Fashion Week’s Message-Driven Kickoff

The biannual New York event started with a fashion-art expo and a talk about black women's images.

Doru Olowu (Harriette Cole); Michaela Angela Davis (Getty Images)
Doru Olowu (Harriette Cole); Michaela Angela Davis (Getty Images)

The ribbon cutting that signaled the official start of New York’s Mercedes-Benz Fashion Week Wednesday was exciting for those who are still basking in the glow of the Giants’ big Super Bowl win. Giants receiver Victor Cruz (the now-infamous salsa dancer) did the honors. By nightfall, the fashion world was treated to even more flavor. A healthy dose of social consciousness infused the first day of the event.

London-based fashion designer Duro Olowu, a favorite of Michelle Obama, hosted a pop-up shop in lower Manhattan at Salon 94’s Freeman Alley Gallery that proved to be a feast for the senses, mixing the designer’s clothing with art. Olowu’s impeccable aesthetic, no doubt supported by his powerhouse wife Thelma Golden’s curatorial eye, brought together his own fantastic printed dresses and handmade necklaces, along with other fine artists and photographers.

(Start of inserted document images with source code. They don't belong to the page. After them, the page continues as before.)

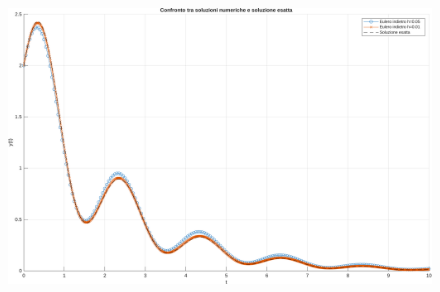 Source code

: \begin{enumerate}
    \begin{landscape}
        \begin{figure}[!htp]
            \centering
            \includegraphics[width=1.53\textwidth]{img/24-07-2025/confronto-soluzioni-eulero-indietro.pdf}
        \end{figure}
    \end{landscape}
\end{enumerate}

Architect David Adjaye, who is designing the Smithsonian’s National Museum of African American History and Culture, created two contemporary mirrors, one that looked like a modern sculpture but doubles as a reflector of image. There are paintings by Philip Kwame Apagya, Katherine Bernhardt and Glenn Ligon; photographs by Juergen Teller, Hamidou Maiga and Carlo Mollino; and sculptures by Francis Upritchard and Ghanaian artist Paa Joe. The pop-up shop is a must visit. The good news is that the items are available to view and purchase through March 4.

Around the corner at Cooper Union, Michaela Angela Davis hosted her second annual “MAD Free: State of Our Style Address.” Davis, a self-described “image activist” who has cultivated a strong relationship with young black women, has kept the conversation going about the images of black women in the media, including magazines, and how we can control them.

At this gathering of about 100 or so fashion-forward, primarily 30-somethings, Davis and’s editor, Kierna Mayo, read and discussed their thoughts about black women, power and image and “our” magazines. A key point that Davis made was that with the evolution of social media, the fashion scene has changed dramatically. Fashion bloggers of color are now legitimate purveyors of style and are being taken seriously.